You see, Apple has several ways to improve its Maps:
- It can recruit an army of maps specialists and get to work much like Google (GOOG) did, which should produce results in a few years;
- It can try to improve its algorithms, buy more data, and rely on its users to keep on reporting on Maps' problems, though this hardly seems enough when internationally Apple's offering is simply too bad to keep on the market;
- Or finally, and this is the speculative angle, it can go out and buy an established mapping company with a worldwide presence.
So who might be a target?
The first name that comes to mind is Garmin (GRMN). It's quoted in the US and carries a $8.2 billion market cap. It would give Apple an instant and decent worldwide presence if Apple chooses to buy it. With Apple's cash hoard, spending a bit over $8 billion wouldn't break the bank, either.
However, Garmin is not alone. Another possible name would be TomTom (TMOAF.PK).

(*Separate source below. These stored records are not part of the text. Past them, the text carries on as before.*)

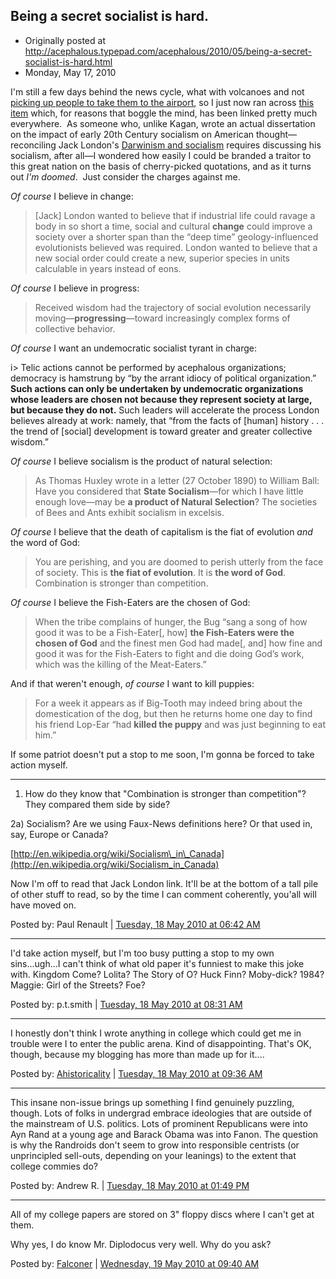 ## Being a secret socialist is hard.

 * Originally posted at http://acephalous.typepad.com/acephalous/2010/05/being-a-secret-socialist-is-hard.html
 * Monday, May 17, 2010

I'm still a few days behind the news cycle, what with volcanoes and not [picking up people to take them to the airport](http://www.michaelberube.com/index.php/weblog/to_put_things_in_perspective/), so I just now ran across [this item](http://directorblue.blogspot.com/2010/05/elena-kagans-thesis-in-90-seconds.html) which, for reasons that boggle the mind, has been linked pretty much everywhere.  As someone who, unlike Kagan, wrote an actual dissertation on the impact of early 20th Century socialism on American thought—reconciling Jack London's [Darwinism and socialism](http://acephalous.typepad.com/acephalous/accelerating-evolution-so.html) requires discussing his socialism, after all—I wondered how easily I could be branded a traitor to this great nation on the basis of cherry-picked quotations, and as it turns out _I'm doomed_.  Just consider the charges against me.

_Of course_ I believe in change:

> [Jack] London wanted to believe that if industrial life could ravage a body in so short a time, social and cultural **change** could improve a society over a shorter span than the “deep time” geology-influenced evolutionists believed was required. London wanted to believe that a new social order could create a new, superior species in units calculable in years instead of eons.

_Of course_ I believe in progress:

> Received wisdom had the trajectory of social evolution necessarily moving—**progressing**—toward increasingly complex forms of collective behavior.

_Of course_ I want an undemocratic socialist tyrant in charge:

i> Telic actions cannot be performed by acephalous organizations; democracy is hamstrung by “by the arrant idiocy of political organization.” **Such actions can only be undertaken by undemocratic organizations whose leaders are chosen not because they represent society at large, but because they do not.** Such leaders will accelerate the process London believes already at work: namely, that “from the facts of [human] history . . . the trend of [social] development is toward greater and greater collective wisdom.”

_Of course_ I believe socialism is the product of natural selection:

> As Thomas Huxley wrote in a letter (27 October 1890) to William Ball: Have you considered that **State Socialism**—for which I have little enough love—may be **a product of Natural Selection**? The societies of Bees and Ants exhibit socialism in excelsis.

_Of course_ I believe that the death of capitalism is the fiat of evolution _and_ the word of God:

> You are perishing, and you are doomed to perish utterly from the face of society. This is **the fiat of evolution**. It is **the word of God**. Combination is stronger than competition.

_Of course_ I believe the Fish-Eaters are the chosen of God:

> When the tribe complains of hunger, the Bug “sang a song of how good it was to be a Fish-Eater[, how] **the Fish-Eaters were the chosen of God** and the finest men God had made[, and] how fine and good it was for the Fish-Eaters to fight and die doing God’s work, which was the killing of the Meat-Eaters.”

And if that weren't enough, _of course_ I want to kill puppies:

> For a week it appears as if Big-Tooth may indeed bring about the domestication of the dog, but then he returns home one day to find his friend Lop-Ear “had **killed the puppy** and was just beginning to eat him.”

If some patriot doesn't put a stop to me soon, I'm gonna be forced to take action myself.
		
* * *

1) How do they know that "Combination is stronger than competition"?  They compared them side by side?

2a) Socialism?  Are we using Faux-News definitions here?  Or that used in, say, Europe or Canada?  

[http://en.wikipedia.org/wiki/Socialism\_in\_Canada](http://en.wikipedia.org/wiki/Socialism_in_Canada)

Now I'm off to read that Jack London link.  It'll be at the bottom of a tall pile of other stuff to read, so by the time I can comment coherently, you'all will have moved on.

Posted by: Paul Renault | [Tuesday, 18 May 2010 at 06:42 AM](http://acephalous.typepad.com/acephalous/2010/05/being-a-secret-socialist-is-hard.html?cid=6a00d8341c2df453ef0133edd7061c970b#comment-6a00d8341c2df453ef0133edd7061c970b)

* * *

I'd take action myself, but I'm too busy putting a stop to my own sins...ugh...I can't think of what old paper it's funniest to make this joke with. Kingdom Come? Lolita? The Story of O? Huck Finn? Moby-dick? 1984? Maggie: Girl of the Streets? Foe?

Posted by: p.t.smith | [Tuesday, 18 May 2010 at 08:31 AM](http://acephalous.typepad.com/acephalous/2010/05/being-a-secret-socialist-is-hard.html?cid=6a00d8341c2df453ef01348108dce9970c#comment-6a00d8341c2df453ef01348108dce9970c)

* * *

I honestly don't think I wrote anything in college which could get me in trouble were I to enter the public arena. Kind of disappointing. That's OK, though, because my blogging has more than made up for it....

Posted by: [Ahistoricality](http://ahistoricality.blogspot.com) | [Tuesday, 18 May 2010 at 09:36 AM](http://acephalous.typepad.com/acephalous/2010/05/being-a-secret-socialist-is-hard.html?cid=6a00d8341c2df453ef0133edd7cc0e970b#comment-6a00d8341c2df453ef0133edd7cc0e970b)

* * *

This insane non-issue brings up something I find genuinely puzzling, though.  Lots of folks in undergrad embrace ideologies that are outside of the mainstream of U.S. politics.  Lots of prominent Republicans were into Ayn Rand at a young age and Barack Obama was into Fanon.  The question is why the Randroids don't seem to grow into responsible centrists (or unprincipled sell-outs, depending on your leanings) to the extent that college commies do?

Posted by: Andrew R. | [Tuesday, 18 May 2010 at 01:49 PM](http://acephalous.typepad.com/acephalous/2010/05/being-a-secret-socialist-is-hard.html?cid=6a00d8341c2df453ef0133eddc65d1970b#comment-6a00d8341c2df453ef0133eddc65d1970b)

* * *

All of my college papers are stored on 3" floppy discs where I can't get at them.

Why yes, I do know Mr. Diplodocus very well.  Why do you ask?

Posted by: [Falconer](http://falconsgyre.blogspot.com) | [Wednesday, 19 May 2010 at 09:40 AM](http://acephalous.typepad.com/acephalous/2010/05/being-a-secret-socialist-is-hard.html?cid=6a00d8341c2df453ef0133edefceb6970b#comment-6a00d8341c2df453ef0133edefceb6970b)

Apple is already using some of its data. TomTom has a market capitalization of just around $1.1 billion, which would make for an easier acquisition for Apple. It would probably also allow Apple to offload the entire development of the Maps app over time, simplifying its involvement in what promises to be a very labor intensive endeavor.
Finally, among other possibilities, Apple could perhaps also find a decent Map supplier in Thales (THLEF.PK), which is Paris-quoted and has a market cap of around $7 billion. Of course, were Apple to be interested, it would be interested only on Thales' mapping expertise, and not its aerospace defense components.
Apple's mapping travails might well produce some speculation in these and other names. Still, the most likely path will still be for Apple to slug it out, trying to push up its Maps offering up to parity with Google's and Nokia's (NOK) through a lot of in-house effort.
Still, for those more speculatively inclined, this thesis cannot be dismissed, especially if the stocks in question show any kind of upward movement.
A bit of caution
As Apple and others encroach more and more into the navigation market, these companies - which can now be acquisition targets - will see their markets being eaten away by the free Maps offerings in smartphones and tablets. So longer term, these mapping companies face huge headwinds from this trend.
Some of the headwinds might be mitigated by the migration of these companies towards integrated solutions (in automobiles, etc), but still, this negative trend cannot be ignored. Any long speculation on these acquisition rumors is nothing but temporary.